To lend some perspective, in a very few instances when an item advertised on BST has been priced above an available online vendor offering, and is slow selling as a result, I have PM'd the seller to let them know. 

This is information only for their benefit, and is provided free of any judgment. 

However, if someone was to buy an item from BST at a higher price than offered elsewhere, I'm afraid it's caveat emptor squared. Do your own research and don't expect others to do it for you. It is your money, your choice, and your responsibility. 

This IS a free market, and we are privileged to have access to it.


----------



## pete84 (Sep 5, 2017)

If you don't like the price, don't buy it. No need to be fussy - nobody likes a cry baby.

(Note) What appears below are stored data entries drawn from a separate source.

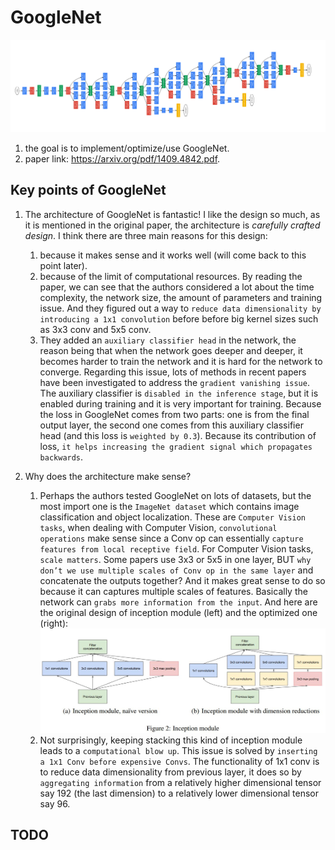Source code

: # GoogleNet
![GoogleNet](https://github.com/kevin28520/GoogleNet/blob/master/images/GoogleNet.png?raw=true)
1. the goal is to implement/optimize/use GoogleNet.
2. paper link: https://arxiv.org/pdf/1409.4842.pdf.
## Key points of GoogleNet
1. The architecture of GoogleNet is fantastic! I like the design so much, as it is mentioned in the original paper, the architecture is *carefully crafted design*. I think there are three main reasons for this design:

    1. because it makes sense and it works well (will come back to this point later).
    2. because of the limit of computational resources. By reading the paper, we can see that the authors considered a lot about the time complexity, the network size, the amount of parameters and training issue. And they figured out a way to `reduce data dimensionality by introducing a 1x1 convolution` before before big kernel sizes such as 3x3 conv and 5x5 conv.
    3. They added an `auxiliary classifier head` in the network, the reason being that when the network goes deeper and deeper, it becomes harder to train the network and it is hard for the network to converge. Regarding this issue, lots of methods in recent papers have been investigated to address the `gradient vanishing issue`. The auxiliary classifier is `disabled in the inference stage`, but it is enabled during training and it is very important for training. Because the loss in GoogleNet comes from two parts: one is from the final output layer, the second one comes from this auxiliary classifier head (and this loss is `weighted by 0.3`). Because its contribution of loss, `it helps increasing the gradient signal which propagates backwards`.
 2. Why does the architecture make sense?
 
    1. Perhaps the authors tested GoogleNet on lots of datasets, but the most import one is the `ImageNet dataset` which contains image classification and object localization. These are `Computer Vision tasks`, when dealing with Computer Vision, `convolutional operations` make sense since a Conv op can essentially `capture features from local receptive field`. For Computer Vision tasks, `scale matters`. Some papers use 3x3 or 5x5 in one layer, BUT `why don’t we use multiple scales of Conv op in the same layer` and concatenate the outputs together? And it makes great sense to do so because it can captures multiple scales of features. Basically the network can `grabs more information from the input`. And here are the original design of inception module (left) and the optimized one (right):
    ![](https://github.com/kevin28520/GoogleNet/blob/master/images/inception_module.JPG?raw=true)
    2. Not surprisingly, keeping stacking this kind of inception module leads to a `computational blow up`. This issue is solved by `inserting a 1x1 Conv before expensive Convs`. The functionality of 1x1 conv is to reduce data dimensionality from previous layer, it does so by `aggregating information` from a relatively higher dimensional tensor say 192 (the last dimension) to a relatively lower dimensional tensor say 96.
## TODO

P.S. - Just my opinion about things in general, of course.


----------



## icanhaschzbrgr (Sep 5, 2017)

WildBoar said:


> I buy a knife for $200. I spent 2 hours of my time scoring the knife, handling the financial transaction, etc. I unpack it, look it over, maybe do a touch-up, rewrap and make a new ad, which all took another hour. So I have 3 hours into it. My pay rate is $45/ hr. So that is $135. I list and sell the knife for $300. So did I make $100 'profit', or did I give someone a deal by selling them what is now worth $335 for $300?



I don't think this is correct calculation, unless you have a business of making/selling cutlery.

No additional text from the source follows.